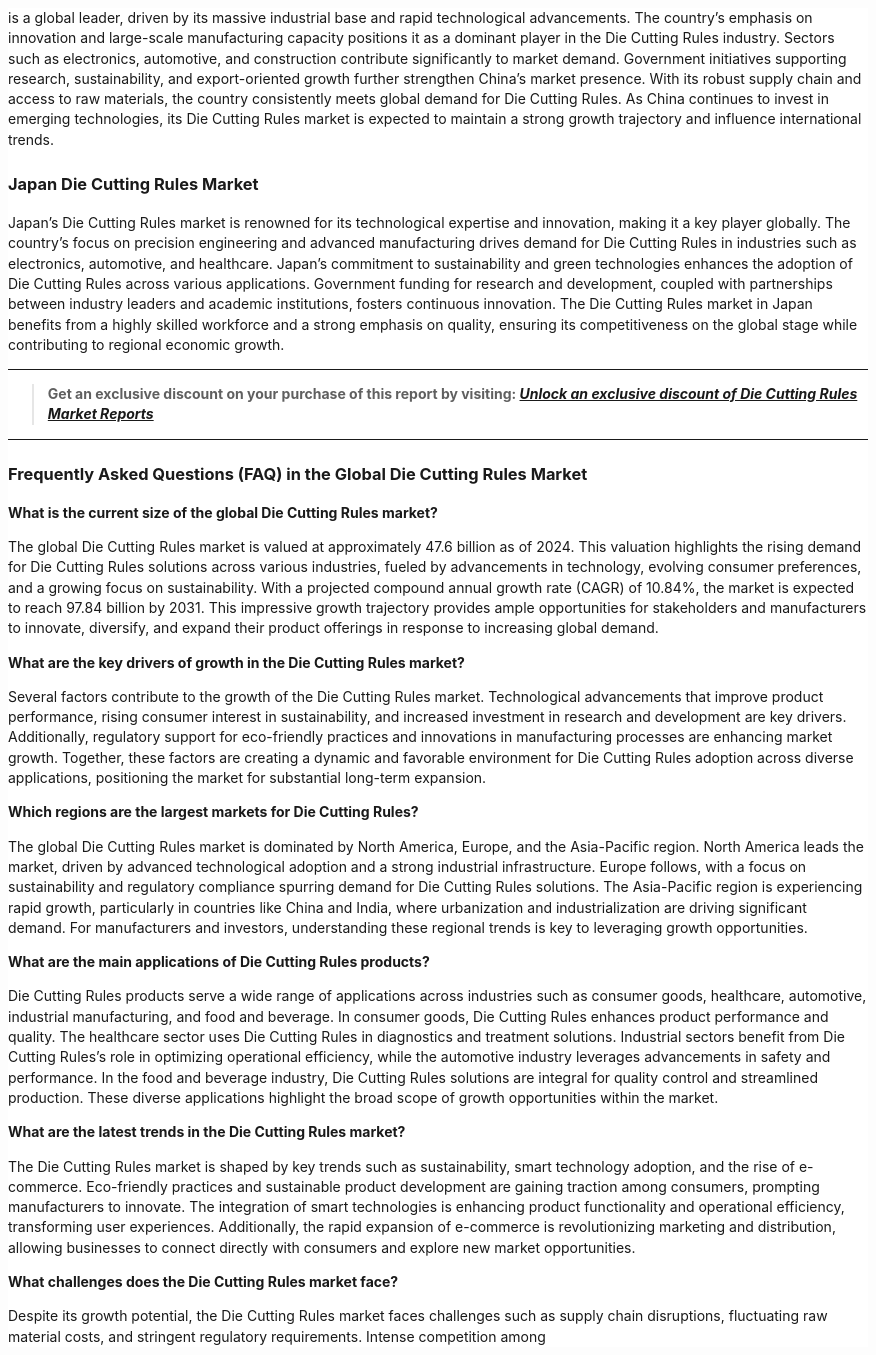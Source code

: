 is a global leader, driven by its massive industrial base and rapid technological advancements. The country&rsquo;s emphasis on innovation and large-scale manufacturing capacity positions it as a dominant player in the Die Cutting Rules industry. Sectors such as electronics, automotive, and construction contribute significantly to market demand. Government initiatives supporting research, sustainability, and export-oriented growth further strengthen China&rsquo;s market presence. With its robust supply chain and access to raw materials, the country consistently meets global demand for Die Cutting Rules. As China continues to invest in emerging technologies, its Die Cutting Rules market is expected to maintain a strong growth trajectory and influence international trends.</p><h3>Japan Die Cutting Rules Market</h3><p>Japan&rsquo;s Die Cutting Rules market is renowned for its technological expertise and innovation, making it a key player globally. The country&rsquo;s focus on precision engineering and advanced manufacturing drives demand for Die Cutting Rules in industries such as electronics, automotive, and healthcare. Japan&rsquo;s commitment to sustainability and green technologies enhances the adoption of Die Cutting Rules across various applications. Government funding for research and development, coupled with partnerships between industry leaders and academic institutions, fosters continuous innovation. The Die Cutting Rules market in Japan benefits from a highly skilled workforce and a strong emphasis on quality, ensuring its competitiveness on the global stage while contributing to regional economic growth.</p><hr /><blockquote><p><strong>Get an exclusive discount on your purchase of this report by visiting: <em><a href="://marketresearchpulse.com/ask-for-discount/55397?utm_source=Github&amp;utm_medium=026">Unlock an exclusive discount of Die Cutting Rules Market Reports</a></em>&nbsp;</strong></p></blockquote><hr /><h3>Frequently Asked Questions (FAQ) in the Global Die Cutting Rules Market</h3><p><strong>What is the current size of the global Die Cutting Rules market?</strong></p><p>The global Die Cutting Rules market is valued at approximately 47.6 billion as of 2024. This valuation highlights the rising demand for Die Cutting Rules solutions across various industries, fueled by advancements in technology, evolving consumer preferences, and a growing focus on sustainability. With a projected compound annual growth rate (CAGR) of 10.84%, the market is expected to reach 97.84 billion by 2031. This impressive growth trajectory provides ample opportunities for stakeholders and manufacturers to innovate, diversify, and expand their product offerings in response to increasing global demand.</p><p><strong>What are the key drivers of growth in the Die Cutting Rules market?</strong></p><p>Several factors contribute to the growth of the Die Cutting Rules market. Technological advancements that improve product performance, rising consumer interest in sustainability, and increased investment in research and development are key drivers. Additionally, regulatory support for eco-friendly practices and innovations in manufacturing processes are enhancing market growth. Together, these factors are creating a dynamic and favorable environment for Die Cutting Rules adoption across diverse applications, positioning the market for substantial long-term expansion.</p><p><strong>Which regions are the largest markets for Die Cutting Rules?</strong></p><p>The global Die Cutting Rules market is dominated by North America, Europe, and the Asia-Pacific region. North America leads the market, driven by advanced technological adoption and a strong industrial infrastructure. Europe follows, with a focus on sustainability and regulatory compliance spurring demand for Die Cutting Rules solutions. The Asia-Pacific region is experiencing rapid growth, particularly in countries like China and India, where urbanization and industrialization are driving significant demand. For manufacturers and investors, understanding these regional trends is key to leveraging growth opportunities.</p><p><strong>What are the main applications of Die Cutting Rules products?</strong></p><p>Die Cutting Rules products serve a wide range of applications across industries such as consumer goods, healthcare, automotive, industrial manufacturing, and food and beverage. In consumer goods, Die Cutting Rules enhances product performance and quality. The healthcare sector uses Die Cutting Rules in diagnostics and treatment solutions. Industrial sectors benefit from Die Cutting Rules&rsquo;s role in optimizing operational efficiency, while the automotive industry leverages advancements in safety and performance. In the food and beverage industry, Die Cutting Rules solutions are integral for quality control and streamlined production. These diverse applications highlight the broad scope of growth opportunities within the market.</p><p><strong>What are the latest trends in the Die Cutting Rules market?</strong></p><p>The Die Cutting Rules market is shaped by key trends such as sustainability, smart technology adoption, and the rise of e-commerce. Eco-friendly practices and sustainable product development are gaining traction among consumers, prompting manufacturers to innovate. The integration of smart technologies is enhancing product functionality and operational efficiency, transforming user experiences. Additionally, the rapid expansion of e-commerce is revolutionizing marketing and distribution, allowing businesses to connect directly with consumers and explore new market opportunities.</p><p><strong>What challenges does the Die Cutting Rules market face?</strong></p><p>Despite its growth potential, the Die Cutting Rules market faces challenges such as supply chain disruptions, fluctuating raw material costs, and stringent regulatory requirements. Intense competition among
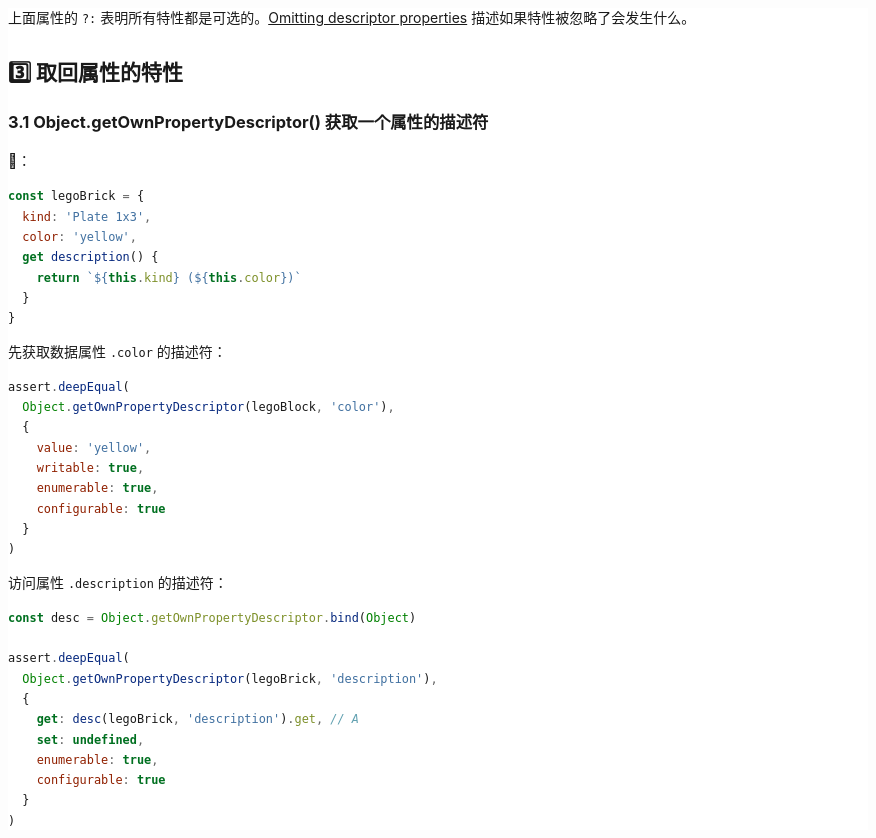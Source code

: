 上面属性的 `?:` 表明所有特性都是可选的。[Omitting descriptor properties](#7) 描述如果特性被忽略了会发生什么。



<p id="3"></p>



## 3️⃣ 取回属性的特性

<p id="3.1"></p>



### 3.1 Object.getOwnPropertyDescriptor() 获取一个属性的描述符

🌰：

```js
const legoBrick = {
  kind: 'Plate 1x3',
  color: 'yellow',
  get description() {
    return `${this.kind} (${this.color})`
  }
}
```

先获取数据属性 `.color` 的描述符：

```js
assert.deepEqual(
  Object.getOwnPropertyDescriptor(legoBlock, 'color'),
  {
    value: 'yellow',
    writable: true,
    enumerable: true,
    configurable: true
  }
)
```

访问属性 `.description` 的描述符：

```js
const desc = Object.getOwnPropertyDescriptor.bind(Object)

assert.deepEqual(
  Object.getOwnPropertyDescriptor(legoBrick, 'description'),
  {
    get: desc(legoBrick, 'description').get, // A
    set: undefined,
    enumerable: true,
    configurable: true
  }
)
```
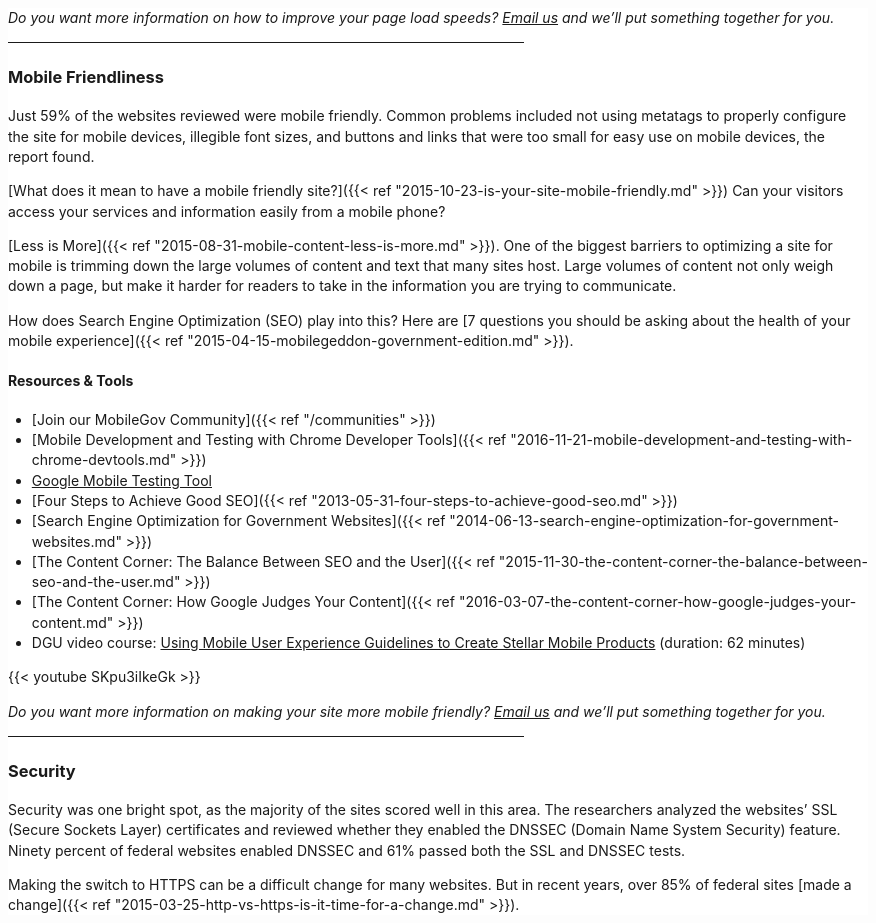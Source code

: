 _Do you want more information on how to improve your page load speeds?_ [_Email us_](mailto:digitalgov@gsa.gov) _and we’ll put something together for you._

<hr width="60%" />

### Mobile Friendliness

Just 59% of the websites reviewed were mobile friendly. Common problems included not using metatags to properly configure the site for mobile devices, illegible font sizes, and buttons and links that were too small for easy use on mobile devices, the report found.

[What does it mean to have a mobile friendly site?]({{< ref "2015-10-23-is-your-site-mobile-friendly.md" >}}) Can your visitors access your services and information easily from a mobile phone?

[Less is More]({{< ref "2015-08-31-mobile-content-less-is-more.md" >}}). One of the biggest barriers to optimizing a site for mobile is trimming down the large volumes of content and text that many sites host. Large volumes of content not only weigh down a page, but make it harder for readers to take in the information you are trying to communicate.

How does Search Engine Optimization (SEO) play into this? Here are [7 questions you should be asking about the health of your mobile experience]({{< ref "2015-04-15-mobilegeddon-government-edition.md" >}}).

#### Resources & Tools

  * [Join our MobileGov Community]({{< ref "/communities" >}})
  * [Mobile Development and Testing with Chrome Developer Tools]({{< ref "2016-11-21-mobile-development-and-testing-with-chrome-devtools.md" >}})
  * [Google Mobile Testing Tool](https://testmysite.thinkwithgoogle.com/)
  * [Four Steps to Achieve Good SEO]({{< ref "2013-05-31-four-steps-to-achieve-good-seo.md" >}})
  * [Search Engine Optimization for Government Websites]({{< ref "2014-06-13-search-engine-optimization-for-government-websites.md" >}})
  * [The Content Corner: The Balance Between SEO and the User]({{< ref "2015-11-30-the-content-corner-the-balance-between-seo-and-the-user.md" >}})
  * [The Content Corner: How Google Judges Your Content]({{< ref "2016-03-07-the-content-corner-how-google-judges-your-content.md" >}})
  * DGU video course: [Using Mobile User Experience Guidelines to Create Stellar Mobile Products](https://www.youtube.com/watch?v=SKpu3iIkeGk) (duration: 62 minutes)

{{< youtube SKpu3iIkeGk >}}

_Do you want more information on making your site more mobile friendly?_ [_Email us_](mailto:digitalgov@gsa.gov?subject=ITIF%20Report%20and%20Mobile) _and we’ll put something together for you._

<hr width="60%" />

### Security

Security was one bright spot, as the majority of the sites scored well in this area. The researchers analyzed the websites’ SSL (Secure Sockets Layer) certificates and reviewed whether they enabled the DNSSEC (Domain Name System Security) feature. Ninety percent of federal websites enabled DNSSEC and 61% passed both the SSL and DNSSEC tests.

Making the switch to HTTPS can be a difficult change for many websites. But in recent years, over 85% of federal sites [made a change]({{< ref "2015-03-25-http-vs-https-is-it-time-for-a-change.md" >}}).
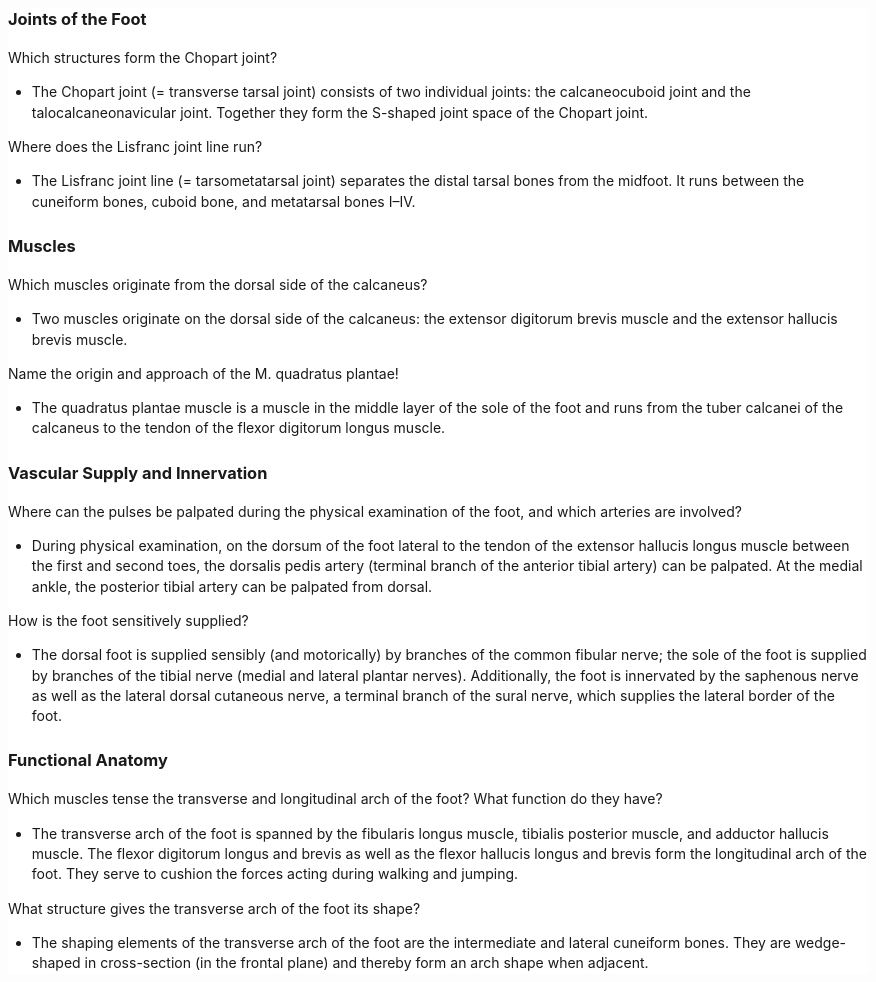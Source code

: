 ### Joints of the Foot

Which structures form the Chopart joint?
- The Chopart joint (= transverse tarsal joint) consists of two individual joints: the calcaneocuboid joint and the talocalcaneonavicular joint. Together they form the S-shaped joint space of the Chopart joint.

Where does the Lisfranc joint line run?
- The Lisfranc joint line (= tarsometatarsal joint) separates the distal tarsal bones from the midfoot. It runs between the cuneiform bones, cuboid bone, and metatarsal bones I–IV.

### Muscles

Which muscles originate from the dorsal side of the calcaneus?
- Two muscles originate on the dorsal side of the calcaneus: the extensor digitorum brevis muscle and the extensor hallucis brevis muscle.

Name the origin and approach of the M. quadratus plantae!
- The quadratus plantae muscle is a muscle in the middle layer of the sole of the foot and runs from the tuber calcanei of the calcaneus to the tendon of the flexor digitorum longus muscle.

### Vascular Supply and Innervation

Where can the pulses be palpated during the physical examination of the foot, and which arteries are involved?
- During physical examination, on the dorsum of the foot lateral to the tendon of the extensor hallucis longus muscle between the first and second toes, the dorsalis pedis artery (terminal branch of the anterior tibial artery) can be palpated. At the medial ankle, the posterior tibial artery can be palpated from dorsal.

How is the foot sensitively supplied?
- The dorsal foot is supplied sensibly (and motorically) by branches of the common fibular nerve; the sole of the foot is supplied by branches of the tibial nerve (medial and lateral plantar nerves). Additionally, the foot is innervated by the saphenous nerve as well as the lateral dorsal cutaneous nerve, a terminal branch of the sural nerve, which supplies the lateral border of the foot.

### Functional Anatomy

Which muscles tense the transverse and longitudinal arch of the foot? What function do they have?
- The transverse arch of the foot is spanned by the fibularis longus muscle, tibialis posterior muscle, and adductor hallucis muscle. The flexor digitorum longus and brevis as well as the flexor hallucis longus and brevis form the longitudinal arch of the foot. They serve to cushion the forces acting during walking and jumping.

What structure gives the transverse arch of the foot its shape?
- The shaping elements of the transverse arch of the foot are the intermediate and lateral cuneiform bones. They are wedge-shaped in cross-section (in the frontal plane) and thereby form an arch shape when adjacent.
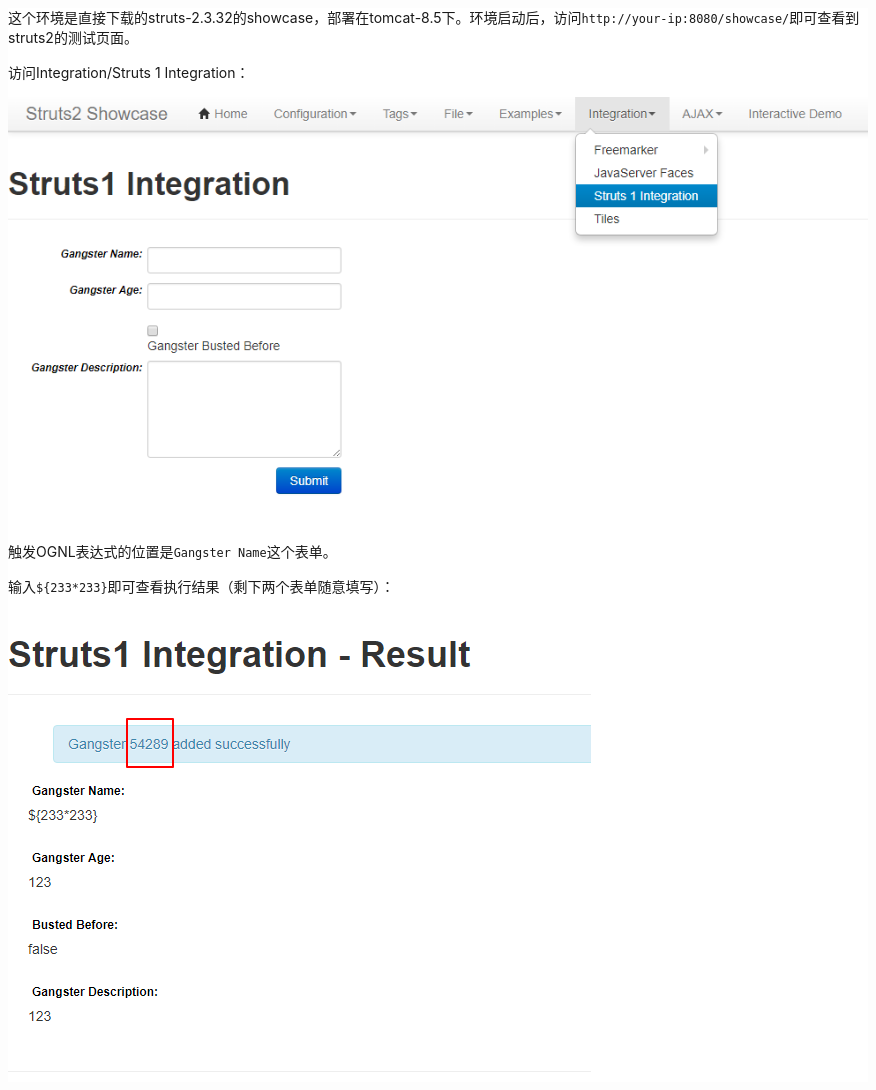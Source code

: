 这个环境是直接下载的struts-2.3.32的showcase，部署在tomcat-8.5下。环境启动后，访问`http://your-ip:8080/showcase/`即可查看到struts2的测试页面。

访问Integration/Struts 1 Integration：

![img](assets/1670312590483-ea1cba1e-43c0-463d-b536-e1014222a077.png)



触发OGNL表达式的位置是`Gangster Name`这个表单。

输入`${233*233}`即可查看执行结果（剩下两个表单随意填写）：

![img](assets/1670312607587-40d88278-c7f1-456d-a996-0556c7445045.png)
------------------------------------------------------------------------
### WORK ITEM
Out of the material above, select every line that holds the string "Testing".

### RESULT
  * [Mobile Development and Testing with Chrome Developer Tools]({{< ref "2016-11-21-mobile-development-and-testing-with-chrome-devtools.md" >}})
  * [Google Mobile Testing Tool](https://testmysite.thinkwithgoogle.com/)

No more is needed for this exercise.